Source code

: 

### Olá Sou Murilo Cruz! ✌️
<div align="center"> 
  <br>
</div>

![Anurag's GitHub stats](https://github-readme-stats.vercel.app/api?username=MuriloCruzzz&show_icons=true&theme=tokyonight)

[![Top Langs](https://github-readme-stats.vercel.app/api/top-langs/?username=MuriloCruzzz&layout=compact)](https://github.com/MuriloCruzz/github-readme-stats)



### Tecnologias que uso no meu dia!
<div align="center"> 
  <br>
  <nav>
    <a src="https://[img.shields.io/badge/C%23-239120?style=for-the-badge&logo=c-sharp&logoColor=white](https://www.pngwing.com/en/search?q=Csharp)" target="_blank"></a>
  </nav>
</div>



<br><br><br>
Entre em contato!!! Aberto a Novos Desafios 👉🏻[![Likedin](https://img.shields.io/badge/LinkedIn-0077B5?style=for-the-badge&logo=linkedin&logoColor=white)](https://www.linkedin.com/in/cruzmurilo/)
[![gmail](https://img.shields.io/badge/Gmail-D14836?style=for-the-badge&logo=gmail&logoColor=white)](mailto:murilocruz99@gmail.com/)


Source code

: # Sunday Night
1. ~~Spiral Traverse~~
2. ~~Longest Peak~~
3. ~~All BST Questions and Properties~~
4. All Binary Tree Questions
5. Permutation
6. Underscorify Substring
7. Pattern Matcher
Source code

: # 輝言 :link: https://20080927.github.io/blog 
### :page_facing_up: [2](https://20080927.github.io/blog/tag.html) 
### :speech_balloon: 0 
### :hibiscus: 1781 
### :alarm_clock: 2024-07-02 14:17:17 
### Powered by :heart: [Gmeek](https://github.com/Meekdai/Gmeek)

○ ○ ○ ○

EXERCISE AIM: Show the lines where the word "readme" appears in the entries.

EXERCISE RESPONSE:
![Anurag's GitHub stats](https://github-readme-stats.vercel.app/api?username=MuriloCruzzz&show_icons=true&theme=tokyonight)
[![Top Langs](https://github-readme-stats.vercel.app/api/top-langs/?username=MuriloCruzzz&layout=compact)](https://github.com/MuriloCruzz/github-readme-stats)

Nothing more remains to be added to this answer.